Researchers anticipate that this novel approach will significantly benefit criminal justice research by providing an additional tool to detect and quantify important agents of forensic interest over longer periods of time.
Sidebar: Stable vs. Reactive Metabolites
Metabolite: A metabolite is a substance made when the body breaks down a drug.
Reactive Metabolites: Reactive metabolites are unstable in the body and may react further, such as binding covalently (with a strong bond) to molecules such as proteins or DNA. In this study, researchers looked for reactive drug metabolites that bind to the hemoglobin and serum albumin proteins (a process called adduction), thereby altering the structure of the protein. Mass spectrometry can identify this altered protein. The researchers used acetaminophen and clozapine as positive controls in their experiment because their ability to adduct is well characterized.

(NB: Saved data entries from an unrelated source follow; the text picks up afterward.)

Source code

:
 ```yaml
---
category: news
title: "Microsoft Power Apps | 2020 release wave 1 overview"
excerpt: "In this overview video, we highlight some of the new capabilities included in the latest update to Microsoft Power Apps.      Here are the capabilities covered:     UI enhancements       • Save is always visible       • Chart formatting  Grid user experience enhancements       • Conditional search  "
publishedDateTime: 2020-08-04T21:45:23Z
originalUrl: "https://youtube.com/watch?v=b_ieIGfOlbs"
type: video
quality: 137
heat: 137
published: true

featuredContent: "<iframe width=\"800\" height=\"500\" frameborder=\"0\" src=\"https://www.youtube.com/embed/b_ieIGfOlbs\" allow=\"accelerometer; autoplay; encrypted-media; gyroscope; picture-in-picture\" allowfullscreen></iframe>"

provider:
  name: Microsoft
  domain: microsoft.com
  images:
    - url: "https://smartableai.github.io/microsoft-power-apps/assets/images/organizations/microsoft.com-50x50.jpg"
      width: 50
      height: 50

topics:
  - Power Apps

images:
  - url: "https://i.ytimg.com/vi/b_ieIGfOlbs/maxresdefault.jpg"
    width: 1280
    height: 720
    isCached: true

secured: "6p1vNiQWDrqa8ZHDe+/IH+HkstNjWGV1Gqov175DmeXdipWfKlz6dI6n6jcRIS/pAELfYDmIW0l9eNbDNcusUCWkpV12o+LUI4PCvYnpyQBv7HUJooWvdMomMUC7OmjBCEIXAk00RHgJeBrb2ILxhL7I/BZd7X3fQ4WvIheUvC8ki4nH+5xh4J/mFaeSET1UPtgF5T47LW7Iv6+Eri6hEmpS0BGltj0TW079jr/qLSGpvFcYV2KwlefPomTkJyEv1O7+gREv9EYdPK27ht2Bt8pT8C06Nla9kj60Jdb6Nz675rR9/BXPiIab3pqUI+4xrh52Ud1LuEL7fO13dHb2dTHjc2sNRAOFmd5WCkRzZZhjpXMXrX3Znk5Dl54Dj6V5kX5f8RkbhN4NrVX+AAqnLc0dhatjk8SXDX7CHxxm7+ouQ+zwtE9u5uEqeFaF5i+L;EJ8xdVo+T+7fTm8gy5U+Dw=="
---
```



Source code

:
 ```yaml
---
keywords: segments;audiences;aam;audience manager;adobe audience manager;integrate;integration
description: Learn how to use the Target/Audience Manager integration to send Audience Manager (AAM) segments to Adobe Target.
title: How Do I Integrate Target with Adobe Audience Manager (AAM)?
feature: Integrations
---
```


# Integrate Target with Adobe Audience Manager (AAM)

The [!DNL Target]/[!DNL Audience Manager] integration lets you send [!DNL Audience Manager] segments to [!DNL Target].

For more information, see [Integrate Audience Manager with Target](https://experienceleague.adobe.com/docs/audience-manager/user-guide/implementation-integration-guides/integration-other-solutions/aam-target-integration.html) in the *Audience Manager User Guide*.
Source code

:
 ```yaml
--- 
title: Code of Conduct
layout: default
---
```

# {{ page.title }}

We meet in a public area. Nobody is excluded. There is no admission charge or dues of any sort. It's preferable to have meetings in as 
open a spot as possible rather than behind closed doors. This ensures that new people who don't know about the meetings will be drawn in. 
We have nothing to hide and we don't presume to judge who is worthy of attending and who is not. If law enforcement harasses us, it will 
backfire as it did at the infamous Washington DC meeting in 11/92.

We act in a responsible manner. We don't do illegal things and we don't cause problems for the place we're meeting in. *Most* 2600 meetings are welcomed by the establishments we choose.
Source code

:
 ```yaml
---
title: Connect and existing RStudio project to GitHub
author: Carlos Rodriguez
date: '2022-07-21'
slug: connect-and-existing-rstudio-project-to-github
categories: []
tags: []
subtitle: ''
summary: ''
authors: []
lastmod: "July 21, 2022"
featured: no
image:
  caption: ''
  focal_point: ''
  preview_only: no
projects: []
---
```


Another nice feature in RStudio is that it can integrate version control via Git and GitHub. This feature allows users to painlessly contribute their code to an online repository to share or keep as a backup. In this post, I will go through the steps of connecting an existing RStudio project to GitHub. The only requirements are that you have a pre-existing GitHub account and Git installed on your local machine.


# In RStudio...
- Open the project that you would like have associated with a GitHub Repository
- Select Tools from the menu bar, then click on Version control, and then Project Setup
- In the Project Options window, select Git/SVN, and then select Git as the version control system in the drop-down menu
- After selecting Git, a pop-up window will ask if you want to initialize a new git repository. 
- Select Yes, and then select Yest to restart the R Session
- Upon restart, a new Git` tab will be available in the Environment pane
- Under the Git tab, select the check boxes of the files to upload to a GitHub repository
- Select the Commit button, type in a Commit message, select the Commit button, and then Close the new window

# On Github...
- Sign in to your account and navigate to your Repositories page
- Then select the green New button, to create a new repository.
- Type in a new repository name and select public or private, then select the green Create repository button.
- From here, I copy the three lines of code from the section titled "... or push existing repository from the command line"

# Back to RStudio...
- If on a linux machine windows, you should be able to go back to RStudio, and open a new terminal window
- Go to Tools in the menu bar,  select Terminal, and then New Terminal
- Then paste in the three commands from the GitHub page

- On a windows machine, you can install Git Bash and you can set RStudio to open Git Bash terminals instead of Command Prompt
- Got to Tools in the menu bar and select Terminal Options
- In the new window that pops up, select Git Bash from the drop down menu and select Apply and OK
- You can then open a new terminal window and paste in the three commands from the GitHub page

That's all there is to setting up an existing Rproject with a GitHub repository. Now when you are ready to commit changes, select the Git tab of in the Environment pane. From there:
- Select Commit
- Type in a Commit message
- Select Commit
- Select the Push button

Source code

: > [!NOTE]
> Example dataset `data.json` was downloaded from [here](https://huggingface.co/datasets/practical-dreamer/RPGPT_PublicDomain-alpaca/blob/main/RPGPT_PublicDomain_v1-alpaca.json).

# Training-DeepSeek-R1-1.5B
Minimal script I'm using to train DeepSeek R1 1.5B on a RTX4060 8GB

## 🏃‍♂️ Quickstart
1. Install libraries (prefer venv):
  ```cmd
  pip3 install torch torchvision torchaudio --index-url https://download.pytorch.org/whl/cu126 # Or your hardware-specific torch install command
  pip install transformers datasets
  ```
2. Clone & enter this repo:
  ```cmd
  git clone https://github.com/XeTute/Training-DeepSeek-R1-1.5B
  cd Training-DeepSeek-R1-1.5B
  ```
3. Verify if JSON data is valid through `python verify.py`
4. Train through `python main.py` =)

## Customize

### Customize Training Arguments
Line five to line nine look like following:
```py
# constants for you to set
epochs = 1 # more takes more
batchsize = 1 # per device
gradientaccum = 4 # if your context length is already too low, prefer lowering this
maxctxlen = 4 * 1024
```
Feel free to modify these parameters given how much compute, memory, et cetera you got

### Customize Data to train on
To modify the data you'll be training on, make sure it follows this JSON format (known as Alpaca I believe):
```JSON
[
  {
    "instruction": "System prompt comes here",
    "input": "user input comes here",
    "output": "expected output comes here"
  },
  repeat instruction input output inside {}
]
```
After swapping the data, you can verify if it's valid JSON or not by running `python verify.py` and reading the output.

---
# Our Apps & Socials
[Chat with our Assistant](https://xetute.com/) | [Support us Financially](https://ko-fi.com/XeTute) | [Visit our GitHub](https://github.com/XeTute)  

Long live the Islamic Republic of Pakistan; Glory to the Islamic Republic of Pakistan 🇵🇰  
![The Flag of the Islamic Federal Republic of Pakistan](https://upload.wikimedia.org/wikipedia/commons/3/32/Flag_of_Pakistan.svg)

Stable Metabolites: Stable metabolites, by contrast, are stable in the body and will not react further. They will be excreted unchanged and can be detected directly if present in sufficient quantity.
About This Article
The work described in this article was supported by NIJ grant number 2017-MU-BX-0002, awarded to The Florida International University board of Trustees. This article is based on the grantee report “Novel Blood Protein Modification Assay for Retrospective Detection of Drug Exposure” (pdf, 63 pages), by Anthony P. DeCaprio, Ph.D.
[note 1] Drug use can also be measured from hair, but this method is not without its own set of problems, including differences in hair growth rates, differences in drug binding based on melanin content of hair (and related potential racial/ethnicity equity concerns), and the need to then wait four to eight weeks to get an appropriate sample.
[note 2] Thiol groups, also known as sulfhydryl groups, consist of a sulfur atom bonded to a hydrogen.
[note 3] Researchers used two types of mass spectrometry: 1) Liquid Chromatographic-Quadrupole Time-of-Flight-Mass Spectrometry (LC-QTOF-MS) and 2) Liquid Chromatographic-Triple Quadrupole-Tandem Mass Spectrometry (LC-QqQ-MS).